◆ **Assigned task**
Restate verbatim the span of lines below between the line with "the double is" and the line with "observation) onto the", including those two lines, and only that span.

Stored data
====

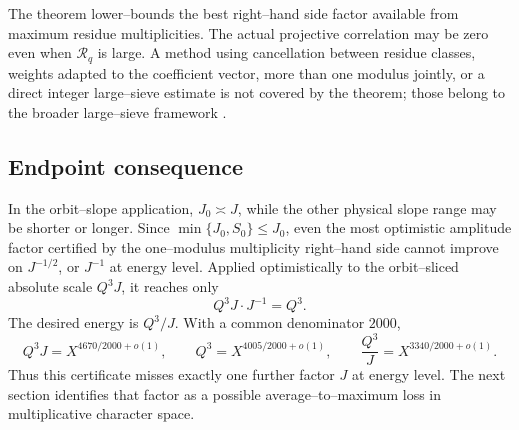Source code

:\begin{remark}
The theorem lower--bounds the best right--hand side factor available from
maximum residue multiplicities.  The actual projective correlation may
be zero even when \(\mathscr R_q\) is large.  A method using cancellation
between residue classes, weights adapted to the coefficient vector, more
than one modulus jointly, or a direct integer large--sieve estimate is not
covered by the theorem; those belong to the broader large--sieve framework
\citep{Bombieri1965,IwaniecKowalski2004}.
\end{remark}

\subsection{Endpoint consequence}

In the orbit--slope application, \(J_0\asymp J\), while the other
physical slope range may be shorter or longer.  Since
\(\min\{J_0,S_0\}\le J_0\), even the most optimistic amplitude factor
certified by the one--modulus multiplicity right--hand side cannot improve
on \(J^{-1/2}\), or \(J^{-1}\) at energy level.  Applied optimistically to
the orbit--sliced absolute scale \(Q^3J\), it reaches only
\begin{equation}
 Q^3J\cdot J^{-1}=Q^3.
 \label{eq:tpc35-one-modulus-ledger}
\end{equation}
The desired energy is \(Q^3/J\).  With a common denominator \(2000\),
\begin{equation}
 Q^3J=X^{4670/2000+o(1)},\qquad
 Q^3=X^{4005/2000+o(1)},\qquad
 \frac{Q^3}{J}=X^{3340/2000+o(1)}.
 \label{eq:tpc35-projective-exponent-ledger}
\end{equation}
Thus this certificate misses exactly one further factor \(J\) at energy
level.  The next section identifies that factor as a possible
average--to--maximum loss in multiplicative character space.
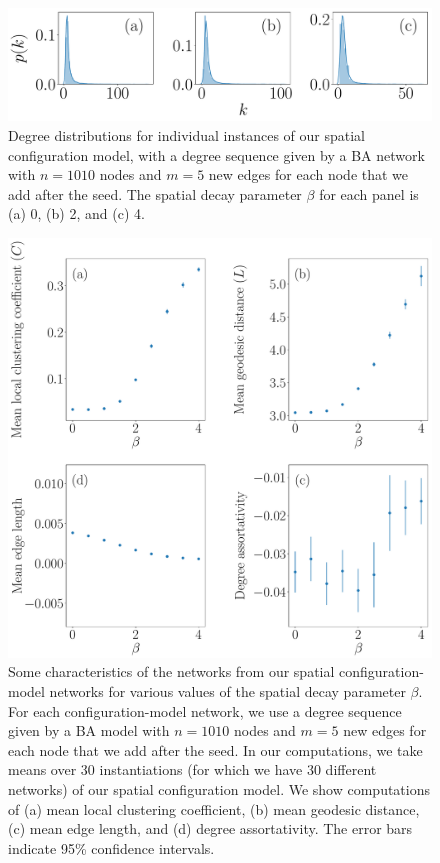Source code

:\documentclass[%
 reprint,
 amsmath,amssymb,
 aps,
]{revtex4-1}
\begin{document}
\begin{figure}
    \centering
    \includegraphics[width=1.0\linewidth]{spatial_configuration_degree_distribution.pdf}
    \caption{Degree distributions for individual instances of our spatial configuration 
     model, with a degree sequence given by a BA network with $n=1010$ nodes and $m=5$ new edges for each node that we add after the seed. The spatial decay parameter $\beta$ for each panel is (a) 0, (b) 2, and (c) 4.
     }
\end{figure}


\begin{figure}
    \centering
    \includegraphics[width=1.0\linewidth]{spatial_configuration_metrics3.pdf}
    \caption{Some characteristics of the networks from our spatial configuration-model networks for various values of the spatial decay parameter $\beta$. For each configuration-model network, we use a degree sequence given by a BA model with $n=1010$ nodes and $m=5$ new edges for each node that we add after the seed. In our computations, we take means over $30$ instantiations (for which we have 30 different networks) of our spatial configuration model.
     We show computations of (a) mean local clustering coefficient, (b) mean geodesic distance, (c) mean edge length, and (d) degree assortativity. The error bars indicate 95\% confidence intervals.
    }
    \label{fig:spatial_configuration_metrics}
\end{figure}
\end{document}
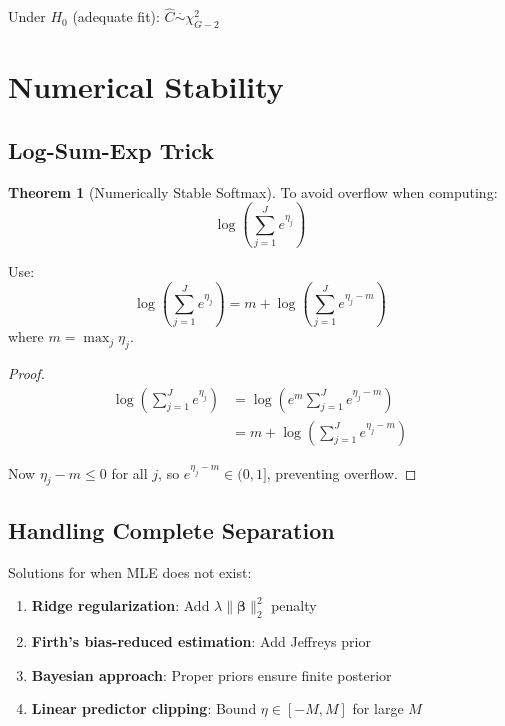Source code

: \documentclass[11pt,letterpaper]{article}
\theoremstyle{definition}
\newtheorem{theorem}{Theorem}[section]
\newcommand{\bb}{\boldsymbol{\beta}}
\begin{document}
Under $H_0$ (adequate fit): $\hat{C} \stackrel{\cdot}{\sim} \chi^2_{G-2}$

\section{Numerical Stability}

\subsection{Log-Sum-Exp Trick}

\begin{theorem}[Numerically Stable Softmax]
To avoid overflow when computing:
\begin{equation}
    \log\left(\sum_{j=1}^{J} e^{\eta_j}\right)
\end{equation}

Use:
\begin{equation}
    \log\left(\sum_{j=1}^{J} e^{\eta_j}\right) = m + \log\left(\sum_{j=1}^{J} e^{\eta_j - m}\right)
    \label{eq:logsumexp}
\end{equation}
where $m = \max_j \eta_j$.
\end{theorem}

\begin{proof}
\begin{align}
    \log\left(\sum_{j=1}^{J} e^{\eta_j}\right) &= \log\left(e^m \sum_{j=1}^{J} e^{\eta_j - m}\right) \\
    &= m + \log\left(\sum_{j=1}^{J} e^{\eta_j - m}\right)
\end{align}

Now $\eta_j - m \leq 0$ for all $j$, so $e^{\eta_j - m} \in (0, 1]$, preventing overflow.
\end{proof}

\subsection{Handling Complete Separation}

Solutions for when MLE does not exist:
\begin{enumerate}
    \item \textbf{Ridge regularization}: Add $\lambda\|\bb\|_2^2$ penalty
    \item \textbf{Firth's bias-reduced estimation}: Add Jeffreys prior
    \item \textbf{Bayesian approach}: Proper priors ensure finite posterior
    \item \textbf{Linear predictor clipping}: Bound $\eta \in [-M, M]$ for large $M$
\end{enumerate}
\end{document}
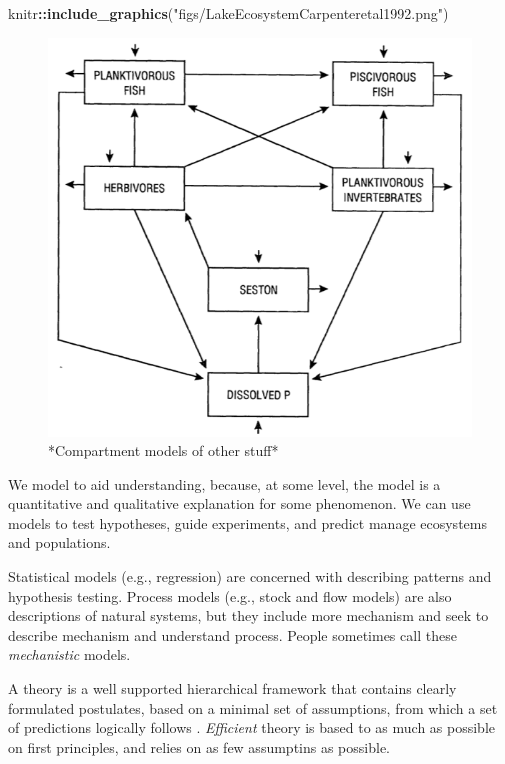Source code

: \documentclass[
]{book}
\newenvironment{Shaded}{\begin{snugshade}}{\end{snugshade}}
\newcommand{\KeywordTok}[1]{\textcolor[rgb]{0.13,0.29,0.53}{\textbf{#1}}}
\newcommand{\NormalTok}[1]{#1}
\newcommand{\OperatorTok}[1]{\textcolor[rgb]{0.81,0.36,0.00}{\textbf{#1}}}
\newcommand{\StringTok}[1]{\textcolor[rgb]{0.31,0.60,0.02}{#1}}
\begin{document}
\begin{Shaded}
\begin{Highlighting}[]
\NormalTok{knitr}\OperatorTok{::}\KeywordTok{include_graphics}\NormalTok{(}\StringTok{"figs/LakeEcosystemCarpenteretal1992.png"}\NormalTok{)}
\end{Highlighting}
\end{Shaded}

\begin{figure}
\includegraphics[width=1\linewidth]{figs/LakeEcosystemCarpenteretal1992} \caption{*Compartment models of other stuff*}\label{fig:compartment2}
\end{figure}

We model to aid understanding, because, at some level, the model is a quantitative and qualitative explanation for some phenomenon. We can use models to test hypotheses, guide experiments, and predict manage ecosystems and populations.

Statistical models (e.g., regression) are concerned with describing patterns and hypothesis testing. Process models (e.g., stock and flow models) are also descriptions of natural systems, but they include more mechanism and seek to describe mechanism and understand process. People sometimes call these \emph{mechanistic} models.

A theory is a well supported hierarchical framework that contains clearly formulated postulates, based on a minimal set of assumptions, from which a set of predictions logically follows \citep{Marquet2014}. \emph{Efficient} theory is based to as much as possible on first principles, and relies on as few assumptins as possible.
\end{document}
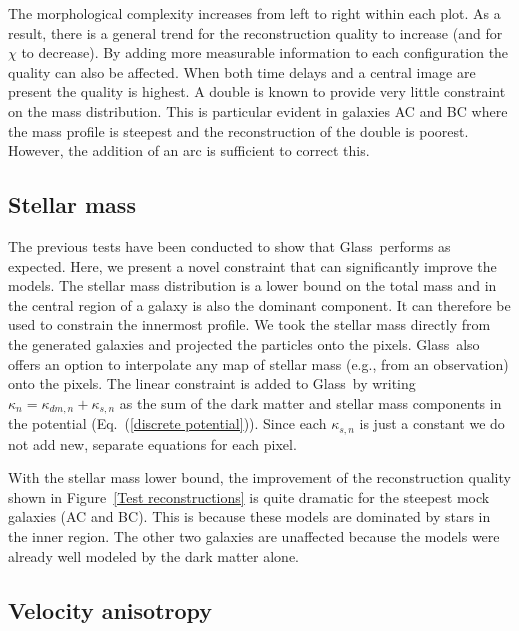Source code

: \documentclass[onecolumn,galley]{mn2e}
\newcommand{\Glass}{{\sc Glass}}
\newcommand{\figref}[1] {Figure~\ref{#1}}
\newcommand{\eqnref}[1] {Eq.~(\ref{#1})}
\begin{document}
The morphological complexity increases from left to right within each plot. As
a result, there is a general trend for the reconstruction quality to increase
(and for $\chi$ to decrease). By adding more measurable information to each
configuration the quality can also be affected. When both time delays and a
central image are present the quality is highest. A double is known to provide
very little constraint on the mass distribution. This is particular evident in
galaxies AC and BC where the mass profile is steepest and the reconstruction of
the double is poorest. However, the addition of an arc is sufficient to correct
this.

\subsection{Stellar mass}

The previous tests have been conducted to show that \Glass\ performs as expected.
Here, we present a novel constraint that can significantly improve the models. 
The stellar mass distribution is a lower bound on the total mass and in the
central region of a galaxy is also the dominant component. It can therefore be
used to constrain the innermost profile. We took the stellar mass directly from
the generated galaxies and projected the particles onto the pixels. \Glass\
also offers an option to interpolate any map of stellar mass (e.g., from an
observation) onto the pixels. The linear constraint is added to \Glass\ by
writing $\kappa_n = \kappa_{dm,n} + \kappa_{s,n}$ as the sum of the
dark matter and stellar mass components in the potential (\eqnref{discrete
potential}). Since each $\kappa_{s,n}$ is just a constant we do not add new,
separate equations for each pixel. 

With the stellar mass lower bound, the improvement of the reconstruction
quality shown in \figref{Test reconstructions} is quite dramatic for the
steepest mock galaxies (AC and BC). This is because these models are dominated
by stars in the inner region. The other two galaxies are unaffected because the
models were already well modeled by the dark matter alone.

\subsection{Velocity anisotropy}
\end{document}
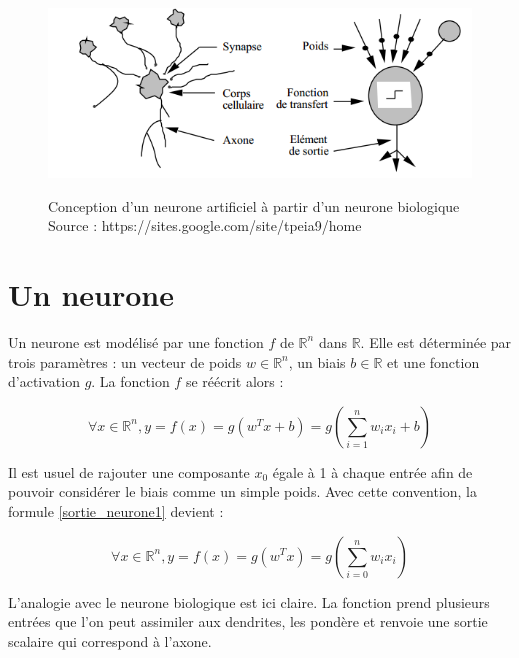 \begin{figure}[!h]
\begin{center}
	{\includegraphics[scale=0.4]{images/chapter1/neurone_bio.png}\label{neurone}}
  \caption{Conception d'un neurone artificiel à partir d'un neurone biologique \\ Source : https://sites.google.com/site/tpeia9/home}
\end{center}
\end{figure}

\section{Un neurone}

\begin{definition}[Neurone]
Un neurone est modélisé par une fonction $f$ de $\mathbb{R}^n$ dans $\mathbb{R}$. Elle est déterminée par trois paramètres : un vecteur de poids $w \in \mathbb{R}^n$, un biais $b \in \mathbb{R}$ et une fonction d'activation $g$. La fonction $f$ se réécrit alors :

\begin{equation}
\forall x \in \mathbb{R}^n, y = f(x) = g(w^Tx+b) = g(\sum_{i=1}^{n}{w_ix_i}+b)
\label{sortie_neurone1}
\end{equation}
\end{definition}

\begin{remark}
Il est usuel de rajouter une composante $x_0$ égale à 1 à chaque entrée afin de pouvoir considérer le biais comme un simple poids. Avec cette convention, la formule \ref{sortie_neurone1} devient :

\begin{equation}
\forall x \in \mathbb{R}^n, y = f(x) = g(w^Tx) = g(\sum_{i=0}^{n}{w_ix_i})
\label{sortie_neurone2}
\end{equation}
\end{remark}

L'analogie avec le neurone biologique est ici claire. La fonction prend plusieurs entrées que l'on peut assimiler aux dendrites, les pondère et renvoie une sortie scalaire qui correspond à l'axone.

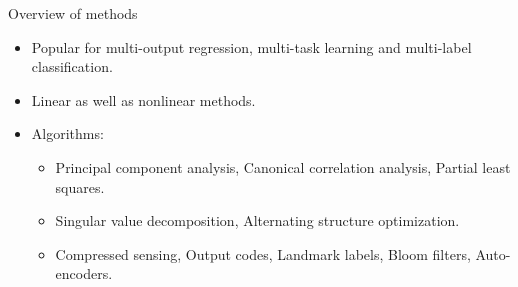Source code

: \documentclass[11pt,compress,t,notes=noshow, xcolor=table]{beamer}
\begin{document}
\begin{frame}{Overview of methods}
	
	\begin{itemize}
		\item Popular for multi-output regression, multi-task learning and multi-label classification.
		\item Linear as well as nonlinear methods.
		\item Algorithms: 
		\begin{itemize}
			\item Principal component analysis, Canonical correlation analysis, Partial least squares.
			\item Singular value decomposition, Alternating structure optimization.
			\item Compressed sensing, Output codes, Landmark labels, Bloom filters, Auto-encoders.
		\end{itemize}
	\end{itemize}
\end{frame}


%
\endlecture
\end{document}
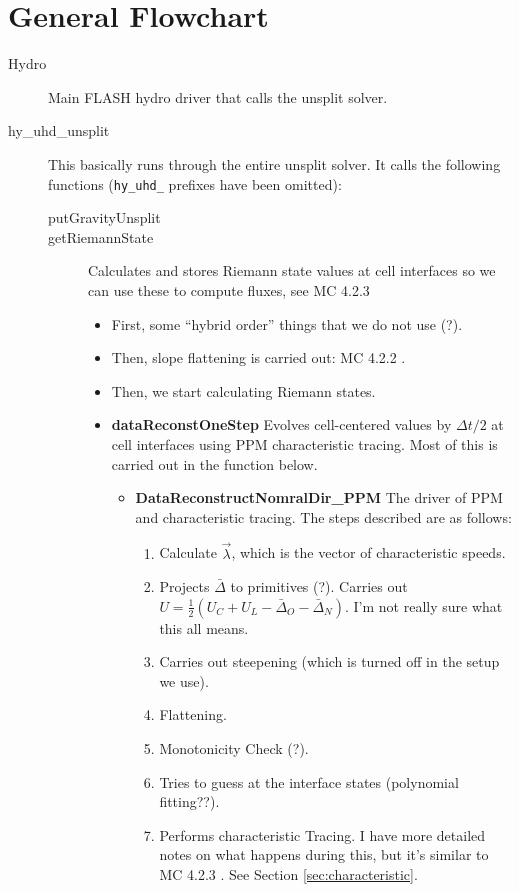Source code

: \documentclass[preprint,11pt]{aastex}
\begin{document}
\section{General Flowchart}
\label{sec:flowchart}
\begin{description}
	\item[Hydro] Main FLASH hydro driver that calls the unsplit solver.
	\item[hy\_uhd\_unsplit] This basically runs through the entire unsplit solver.  It calls the following functions (\verb!hy_uhd_! prefixes have been omitted):
	\begin{description}
		\item[putGravityUnsplit]
		\item[getRiemannState]  Calculates and stores Riemann state values at cell interfaces so we can use these to compute fluxes, see MC 4.2.3
		\begin{itemize}
			\item First, some "`hybrid order"' things that we do not use (?).
			\item Then, slope flattening is carried out: MC 4.2.2 .
			\item Then, we start calculating Riemann states.
			\item \textbf{dataReconstOneStep} Evolves cell-centered values by $\Delta t / 2$ at cell interfaces using PPM characteristic tracing.  Most of this is carried out in the function below.
			\begin{itemize}
				\item \textbf{DataReconstructNomralDir\_PPM} The driver of PPM and characteristic tracing.  The steps described are as follows:
				\begin{enumerate}
					\item Calculate $\vec{\lambda}$, which is the vector of characteristic speeds.
					\item Projects $\bar{\Delta}$ to primitives (?).  Carries out $U = \frac{1}{2} \left( U_C + U_L -\bar{\Delta}_O  - \bar{\Delta}_N \right)$.  I'm not really sure what this all means.
					\item Carries out steepening (which is turned off in the setup we use).
					\item Flattening.
					\item Monotonicity Check (?).
					\item Tries to guess at the interface states (polynomial fitting??).
					\item Performs characteristic Tracing.  I have more detailed notes on what happens during this, but it's similar to MC 4.2.3 .  See Section \ref{sec:characteristic}.

\end{enumerate}
\end{itemize}
\end{itemize}
\end{description}
\end{description}
\end{document}
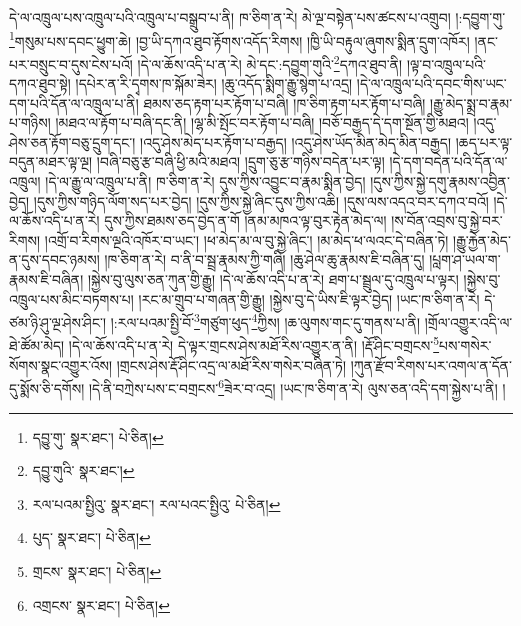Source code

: དེ་ལ་འཁྲུལ་པས་འཁྲུལ་པའི་འཁྲུལ་པ་བསྒྲུབ་པ་ནི། ཁ་ཅིག་ན་རེ། མེ་ལྔ་བསྟེན་པས་ཚངས་པ་འགྲུབ། །:དབྱུག་གུ་\footnote{དབྱུ་གུ་  སྣར་ཐང་།  པེ་ཅིན། }གསུམ་པས་དབང་ཕྱུག་ཆེ། །བྱ་ཡི་དཀའ་ཐུབ་རྟོགས་འདོད་རིགས། །ཁྱི་ཡི་བརྟུལ་ཞུགས་སྨིན་དྲུག་འཁོར། །ནང་པར་བསྲུང་བ་དུས་ངེས་པའོ། །དེ་ལ་ཆོས་འདི་པ་ན་རེ། མེ་དང་:དབྱུག་གུའི་\footnote{དབྱུ་གུའི་  སྣར་ཐང་། }དཀའ་ཐུབ་ནི། །ལྟ་བ་འཁྲུལ་པའི་དཀའ་ཐུབ་སྟེ། །དཔེར་ན་རི་དྭགས་ཁ་སྐོམ་ཟེར། །ཆུ་འདོད་སྨིག་རྒྱུ་སྙེག་པ་འདྲ། །དེ་ལ་འཁྲུལ་པའི་དབང་གིས་ཡང་དག་པའི་དོན་ལ་འཁྲུལ་པ་ནི། ཐམས་ཅད་རྟག་པར་རྟོག་པ་བཞི། །ཁ་ཅིག་རྟག་པར་རྟོག་པ་བཞི། །རྒྱུ་མེད་སྨྲ་བ་རྣམ་པ་གཉིས། །མཐའ་ལ་རྟོག་པ་བཞི་དང་ནི། །ལྷ་མི་སྤོང་བར་རྟོག་པ་བཞི། །བཅོ་བརྒྱད་དེ་དག་སྔོན་གྱི་མཐའ། །འདུ་ཤེས་ཅན་རྟོག་བཅུ་དྲུག་དང་། །འདུ་ཤེས་མེད་པར་རྟོག་པ་བརྒྱད། །འདུ་ཤེས་ཡོད་མིན་མེད་མིན་བརྒྱད། །ཆད་པར་ལྟ་བདུན་མཐར་ལྟ་ལྔ། །བཞི་བཅུ་རྩ་བཞི་ཕྱི་མའི་མཐའ། །དྲུག་ཅུ་རྩ་གཉིས་བདེན་པར་ལྟ། །དེ་དག་བདེན་པའི་དོན་ལ་འཁྲུལ། །དེ་ལ་རྒྱུ་ལ་འཁྲུལ་པ་ནི། ཁ་ཅིག་ན་རེ། དུས་ཀྱིས་འབྱུང་བ་རྣམ་སྨིན་བྱེད། །དུས་ཀྱིས་སྐྱེ་དགུ་རྣམས་འབྱིན་བྱེད། །དུས་ཀྱིས་གཉིད་ལོག་སད་པར་བྱེད། །དུས་ཀྱིས་སྐྱེ་ཞིང་དུས་ཀྱིས་འཆི། །དུས་ལས་འདའ་བར་དཀའ་བའོ། །དེ་ལ་ཆོས་འདི་པ་ན་རེ། དུས་ཀྱིས་ཐམས་ཅད་བྱེད་ན་གོ །ནམ་མཁའ་ལྟ་བུར་རྟེན་མེད་ལ། །ས་བོན་འབྲས་བུ་སྐྱེ་བར་རིགས། །འགྲོ་བ་རིགས་ལྔའི་འཁོར་བ་ཡང་། །ཕ་མེད་མ་ལ་བུ་སྐྱེ་ཞིང་། །མ་མེད་ཕ་ལའང་དེ་བཞིན་ཏེ། །རྒྱུ་རྐྱེན་མེད་ན་དུས་དབང་ཉམས། །ཁ་ཅིག་ན་རེ། བ་ནི་བ་སྦྲ་རྣམས་ཀྱི་གཞི། །ཆུ་ཤེལ་ཆུ་རྣམས་ཇི་བཞིན་དུ། །པླག་ཤ་ཡལ་ག་རྣམས་ཇི་བཞིན། །སྐྱེས་བུ་ལུས་ཅན་ཀུན་གྱི་རྒྱུ། །དེ་ལ་ཆོས་འདི་པ་ན་རེ། ཐག་པ་སྦྲུལ་དུ་འཁྲུལ་པ་ལྟར། །སྐྱེས་བུ་འཁྲུལ་པས་མིང་བཏགས་པ། །རང་མ་གྲུབ་པ་གཞན་གྱི་རྒྱུ། །སྐྱེས་བུ་དེ་ཡིས་ཇི་ལྟར་བྱེད། །ཡང་ཁ་ཅིག་ན་རེ། དེ་ཙམ་ཉི་ཤུ་ལྔ་ཤེས་ཤིང་། །:རལ་པའམ་སྤྱི་བོ་\footnote{རལ་པའམ་སྤྱིའུ་  སྣར་ཐང་། རལ་པའང་སྤྱིའུ་  པེ་ཅིན། }གཙུག་ཕུད་\footnote{པུད་  སྣར་ཐང་།  པེ་ཅིན། }ཀྱིས། །ཆ་ལུགས་གང་དུ་གནས་པ་ནི། །གྲོལ་འགྱུར་འདི་ལ་ཐེ་ཚོམ་མེད། །དེ་ལ་ཆོས་འདི་པ་ན་རེ། དེ་ལྟར་གྲངས་ཤེས་མཐོ་རིས་འགྱུར་ན་ནི། །རྡོ་ཤིང་བགྲངས་\footnote{གྲངས་  སྣར་ཐང་།  པེ་ཅིན། }པས་གསེར་སོགས་སྣང་འགྱུར་འོས། །གྲངས་ཤེས་རྡོ་ཤིང་འདྲ་ལ་མཐོ་རིས་གསེར་བཞིན་ཏེ། །ཀུན་རྫོབ་རིགས་པར་འགལ་ན་དོན་དུ་སྨོས་ཅི་དགོས། །དེ་ནི་བཀྲེས་པས་ང་བགྲངས་\footnote{འགྲངས་  སྣར་ཐང་།  པེ་ཅིན། }ཟེར་བ་འདྲ། །ཡང་ཁ་ཅིག་ན་རེ། ལུས་ཅན་འདི་དག་སྐྱེས་པ་ནི། །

====

◆ **Reply**
the double is poorest. However, the addition of an arc is sufficient to correct
this.

\subsection{Stellar mass}

The previous tests have been conducted to show that \Glass\ performs as expected.
Here, we present a novel constraint that can significantly improve the models. 
The stellar mass distribution is a lower bound on the total mass and in the
central region of a galaxy is also the dominant component. It can therefore be
used to constrain the innermost profile. We took the stellar mass directly from
the generated galaxies and projected the particles onto the pixels. \Glass\
also offers an option to interpolate any map of stellar mass (e.g., from an
observation) onto the pixels. The linear constraint is added to \Glass\ by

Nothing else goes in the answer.